Hailing from London but with roots in Bristol, Yves Tomas is a producer, vocalist and DJ brought up in the centre of UK club music. Since experimenting with music through his childhood and early teens he’s gone on to become an engineer, working in studios alongside some of the biggest names in grime and pop music. This has led to him developing his own unique style of electronic music as a reactionary expression to working in the meat grinder culture of mainstream music. He now joins Radio Slave
Rekids - a label known and respected for discovering many luminary figures in electronic music.

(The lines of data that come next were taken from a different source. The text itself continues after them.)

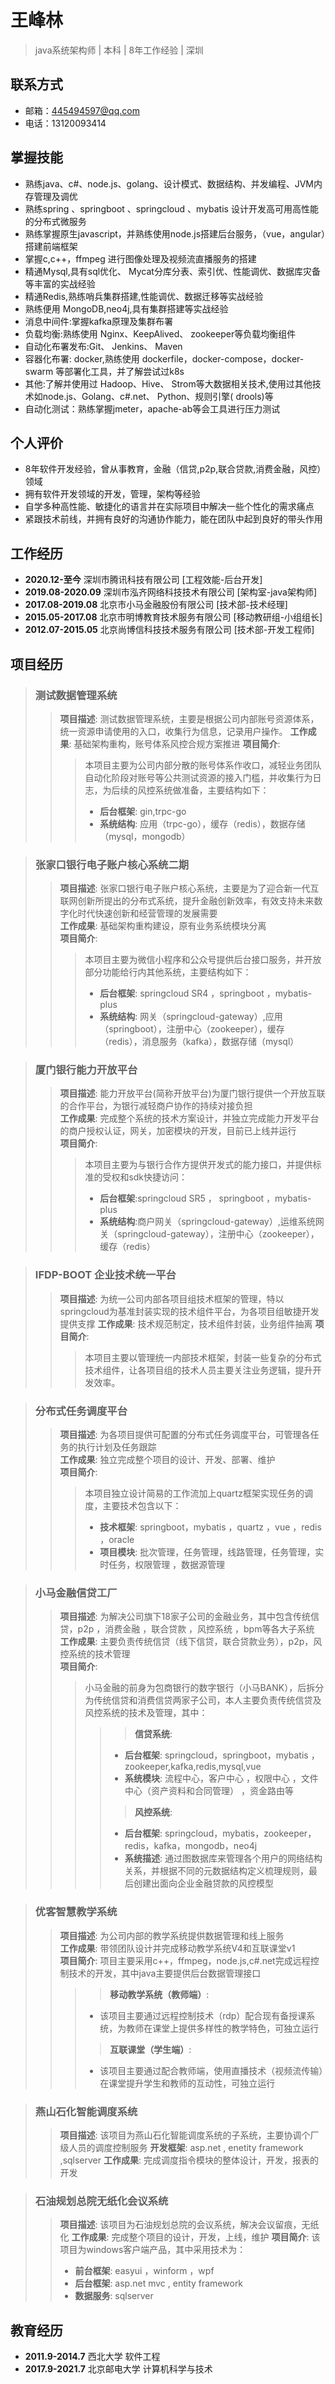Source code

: # 王峰林 
>java系统架构师 | 本科 | 8年工作经验 | 深圳


## 联系方式
- 邮箱：445494597@qq.com
- 电话：13120093414

## 掌握技能
- 熟练java、c#、node.js、golang、设计模式、数据结构、并发编程、JVM内存管理及调优
- 熟练spring 、springboot 、springcloud 、mybatis 设计开发高可用高性能的分布式微服务
- 熟练掌握原生javascript，并熟练使用node.js搭建后台服务，（vue，angular）搭建前端框架
- 掌握c,c++，ffmpeg 进行图像处理及视频流直播服务的搭建
- 精通Mysql,具有sql优化、 Mycat分库分表、索引优、性能调优、数据库灾备等丰富的实战经验
- 精通Redis,熟练哨兵集群搭建,性能调优、数据迁移等实战经验
- 熟练便用 MongoDB,neo4j,具有集群搭建等实战经验
- 消息中间件:掌握kafka原理及集群布署
- 负载均衡:熟练使用 Nginx、KeepAlived、 zookeeper等负载均衡组件
- 自动化布署发布:Git、 Jenkins、 Maven
- 容器化布署: docker,熟练使用 dockerfile，docker-compose，docker-swarm 等部署化工具，并了解尝试过k8s
- 其他:了解并使用过 Hadoop、Hive、 Strom等大数据相关技术,使用过其他技术如node.js、Golang、c#.net、 Python、规则引擎( drools)等
- 自动化测试：熟练掌握jmeter，apache-ab等会工具进行压力测试

## 个人评价
- 8年软件开发经验，曾从事教育，金融（信贷,p2p,联合贷款,消费金融，风控）领域
- 拥有软件开发领域的开发，管理，架构等经验
- 自学多种高性能、敏捷化的语言并在实际项目中解决一些个性化的需求痛点
- 紧跟技术前线，并拥有良好的沟通协作能力，能在团队中起到良好的带头作用

## 工作经历
* **2020.12-至今**     深圳市腾讯科技有限公司 [工程效能-后台开发]
* **2019.08-2020.09**  深圳市泓齐网络科技技术有限公司  [架构室-java架构师]
* **2017.08-2019.08**  北京市小马金融股份有限公司  [技术部-技术经理]
* **2015.05-2017.08**  北京市明博教育技术服务有限公司  [移动教研组-小组组长]
* **2012.07-2015.05**  北京尚博信科技技术服务有限公司  [技术部-开发工程师]

## 项目经历
> ### 测试数据管理系统
>> **项目描述**: 测试数据管理系统，主要是根据公司内部账号资源体系，统一资源申请使用的入口，收集行为信息，记录用户操作。
>> **工作成果**: 基础架构重构，账号体系风控合规方案推进
>> **项目简介**:
>>> 本项目主要为公司内部分散的账号体系作收口，减轻业务团队自动化阶段对账号等公共测试资源的接入门槛，并收集行为日志，为后续的风控系统做准备，主要结构如下：
>>>  - **后台框架**: gin,trpc-go
>>>  - **系统结构**: 应用（trpc-go），缓存（redis），数据存储（mysql，mongodb）

> ### 张家口银行电子账户核心系统二期 
>> **项目描述**: 张家口银行电子账户核心系统，主要是为了迎合新一代互联网创新所提出的分布式系统，提升金融创新效率，有效支持未来数字化时代快速创新和经营管理的发展需要   
>> **工作成果**: 基础架构重构建设，原有业务系统模块分离    
>> **项目简介**: 
>>> 本项目主要为微信小程序和公众号提供后台接口服务，并开放部分功能给行内其他系统，主要结构如下：  
>>>  - **后台框架**: springcloud SR4 ，springboot ，mybatis-plus
>>>  - **系统结构**: 网关（springcloud-gateway）,应用（springboot），注册中心（zookeeper），缓存 （redis），消息服务（kafka），数据存储（mysql）

> ### 厦门银行能力开放平台
>> **项目描述**: 能力开放平台(简称开放平台)为厦门银行提供一个开放互联的合作平台，为银行减轻商户协作的持续对接负担  
>> **工作成果**: 完成整个系统的技术方案设计，并独立完成能力开发平台的商户授权认证，网关，加密模块的开发，目前已上线并运行  
>> **项目简介**:   
>>> 本项目主要为与银行合作方提供开发式的能力接口，并提供标准的受权和sdk快捷访问：  
>>>  - **后台框架**:springcloud SR5 ， springboot ，mybatis-plus
>>>  - **系统结构**:商户网关（springcloud-gateway）,运维系统网关（springcloud-gateway），注册中心（zookeeper），缓存（redis）

> ### IFDP-BOOT 企业技术统一平台
>> **项目描述**: 为统一公司内部各项目组技术框架的管理，特以springcloud为基准封装实现的技术组件平台，为各项目组敏捷开发提供支撑
>> **工作成果**: 技术规范制定，技术组件封装，业务组件抽离
>> **项目简介**:
>>> 本项目主要以管理统一内部技术框架，封装一些复杂的分布式技术组件，让各项目组的技术人员主要关注业务逻辑，提升开发效率。

> ### 分布式任务调度平台  
>> **项目描述**: 为各项目提供可配置的分布式任务调度平台，可管理各任务的执行计划及任务跟踪  
>> **工作成果**: 独立完成整个项目的设计、开发、部署、维护  
>> **项目简介**:  
>>> 本项目独立设计简易的工作流加上quartz框架实现任务的调度，主要技术包含以下：  
>>> - **技术框架**: springboot，mybatis ，quartz ，vue ，redis ，oracle  
>>> - **项目模块**: 批次管理，任务管理，线路管理，任务管理，实时任务，权限管理 ，数据源管理  

> ### 小马金融信贷工厂
>> **项目描述**: 为解决公司旗下18家子公司的金融业务，其中包含传统信贷，p2p ，消费金融 ，联合贷款 ，风控系统 ，bpm等各大子系统
>> **工作成果**: 主要负责传统信贷（线下信贷，联合贷款业务），p2p，风控系统的技术管理  
>> **项目简介**:  
>>> 小马金融的前身为包商银行的数字银行（小马BANK），后拆分为传统信贷和消费信贷两家子公司，本人主要负责传统信贷及风控系统的技术及管理，其中：  
>>>> > **信贷系统**:  
>>>>  - **后台框架**: springcloud，springboot，mybatis ，zookeeper,kafka,redis,mysql,vue   
>>>>  - **系统模块**: 流程中心，客户中心 ，权限中心 ，文件中心（资产资料和合同管理） ，资金路由等   
>>>> > **风控系统**:  
>>>>  - **后台框架**: springcloud，mybatis，zookeeper，redis，kafka，mongodb，neo4j  
>>>>  - **系统描述**: 通过图数据库来管理各个用户的网络结构关系，并根据不同的元数据结构定义梳理规则，最后创建出面向企业金融贷款的风控模型  

> ### 优客智慧教学系统  
>> **项目描述**: 为公司内部的教学系统提供数据管理和线上服务    
>> **工作成果**: 带领团队设计并完成移动教学系统V4和互联课堂v1    
>> **项目简介**: 项目主要采用c++，ffmpeg，node.js,c#.net完成远程控制技术的开发，其中java主要提供后台数据管理接口  
>>> > **移动教学系统（教师端）**:  
>>> - 该项目主要通过远程控制技术（rdp）配合现有备授课系统，为教师在课堂上提供多样性的教学特色，可独立运行    
>>> > **互联课堂（学生端）**:  
>>> - 该项目主要通过配合教师端，使用直播技术（视频流传输）在课堂提升学生和教师的互动性，可独立运行 

> ### 燕山石化智能调度系统
>> **项目描述**: 该项目为燕山石化智能调度系统的子系统，主要协调个厂级人员的调度控制服务
>> **开发框架**: asp.net , enetity framework ,sqlserver
>> **工作成果**: 完成调度指令模块的整体设计，开发，报表的开发  

> ### 石油规划总院无纸化会议系统
>> **项目描述**: 该项目为石油规划总院的会议系统，解决会议留痕，无纸化
>> **工作成果**: 完成整个项目的设计，开发，上线，维护
>> **项目简介**: 该项目为windows客户端产品，其中采用技术为：
>> - **前台框架**: easyui ，winform ，wpf
>> - **后台框架**: asp.net mvc , entity framework 
>> - **数据服务**: sqlserver

## 教育经历
* **2011.9-2014.7** 西北大学 软件工程
* **2017.9-2021.7** 北京邮电大学 计算机科学与技术


 

 
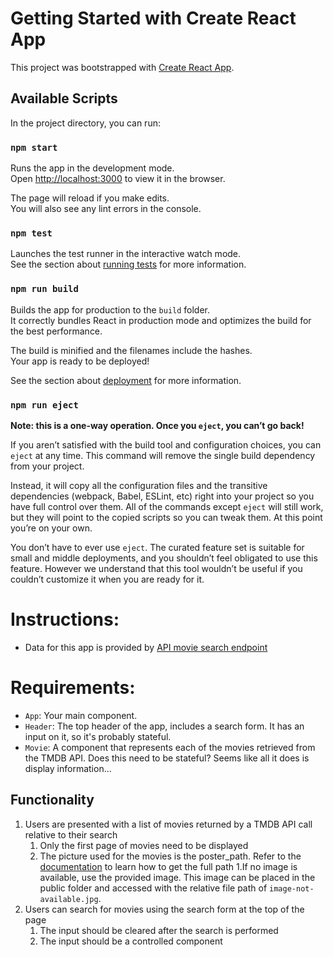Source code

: # Getting Started with Create React App

This project was bootstrapped with [Create React App](https://github.com/facebook/create-react-app).

## Available Scripts

In the project directory, you can run:

### `npm start`

Runs the app in the development mode.\
Open [http://localhost:3000](http://localhost:3000) to view it in the browser.

The page will reload if you make edits.\
You will also see any lint errors in the console.

### `npm test`

Launches the test runner in the interactive watch mode.\
See the section about [running tests](https://facebook.github.io/create-react-app/docs/running-tests) for more information.

### `npm run build`

Builds the app for production to the `build` folder.\
It correctly bundles React in production mode and optimizes the build for the best performance.

The build is minified and the filenames include the hashes.\
Your app is ready to be deployed!

See the section about [deployment](https://facebook.github.io/create-react-app/docs/deployment) for more information.

### `npm run eject`

**Note: this is a one-way operation. Once you `eject`, you can’t go back!**

If you aren’t satisfied with the build tool and configuration choices, you can `eject` at any time. This command will remove the single build dependency from your project.

Instead, it will copy all the configuration files and the transitive dependencies (webpack, Babel, ESLint, etc) right into your project so you have full control over them. All of the commands except `eject` will still work, but they will point to the copied scripts so you can tweak them. At this point you’re on your own.

You don’t have to ever use `eject`. The curated feature set is suitable for small and middle deployments, and you shouldn’t feel obligated to use this feature. However we understand that this tool wouldn’t be useful if you couldn’t customize it when you are ready for it.

# Instructions:
* Data for this app is provided by [API movie search endpoint](https://developers.themoviedb.org/3/search/search-movies)

# Requirements:
* `App`: Your main component.
* `Header`: The top header of the app, includes a search form. It has an input on it, so it's probably stateful.
* `Movie`: A component that represents each of the movies retrieved from the TMDB API. Does this need to be stateful? Seems like all it does is display information...
## Functionality
1. Users are presented with a list of movies returned by a TMDB API call relative to their search
   1. Only the first page of movies need to be displayed
   1. The picture used for the movies is the poster_path. Refer to the [documentation](https://developers.themoviedb.org/3/getting-started/images) to learn how to get the full path
   1.If no image is available, use the provided image. This image can be placed in the public folder and accessed with the relative file path of `image-not-available.jpg`.
1. Users can search for movies using the search form at the top of the page
   1. The input should be cleared after the search is performed
   1. The input should be a controlled component
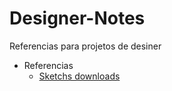 # Designer-Notes
Referencias para projetos de desiner

* Referencias
  * [Sketchs downloads](https://sketchsheets.com)
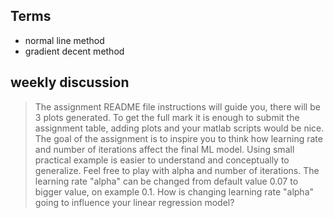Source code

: ## Terms

* normal line method
* gradient decent method

## weekly discussion
> The assignment README file instructions will guide you, there will be 3 plots generated. To get the full mark it is enough to submit the assignment table,  adding plots and your matlab scripts would be nice. The goal of the assignment is to inspire you to think how learning rate and number of iterations affect the final ML model. Using small practical example is easier to understand and  conceptually to generalize. Feel free to play with alpha and number of iterations. 
The learning rate "alpha" can be changed from default value 0.07 to bigger value, on example 0.1. How is changing learning rate "alpha" going to influence your linear regression model?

With its otherworldly melody and echoing effects, ‘Braindead’ is a downtempo track that remains beatless until the halfway mark, moving onto the beautifully arranged ‘MA1’ with its reverb-drenched breaks, quivering synths, and ever-evolving chopped and looped vocals. ‘River’ then incorporates elements of grime and jungle courtesy of its lively stabs, soulful chords and compelling rhythm built on punchy percussion. Taking things into a spiritual direction, Elephant & Snake’ meanders forward using
syncopated drums, washy chants and elevating organ keys before ‘Callout FM’ follows with its rattling snares, twisted arpeggios, and crystalline pads.
Nearing the end, ‘Pilot’ is a stripped-back affair with sporadic kicks, a fuzzy bassline, and vocoder vocals until digital bonus track ‘Birds Of The Barbican’ ties everything together by generating an uplifting atmosphere destined to elevate revellers for many years to come.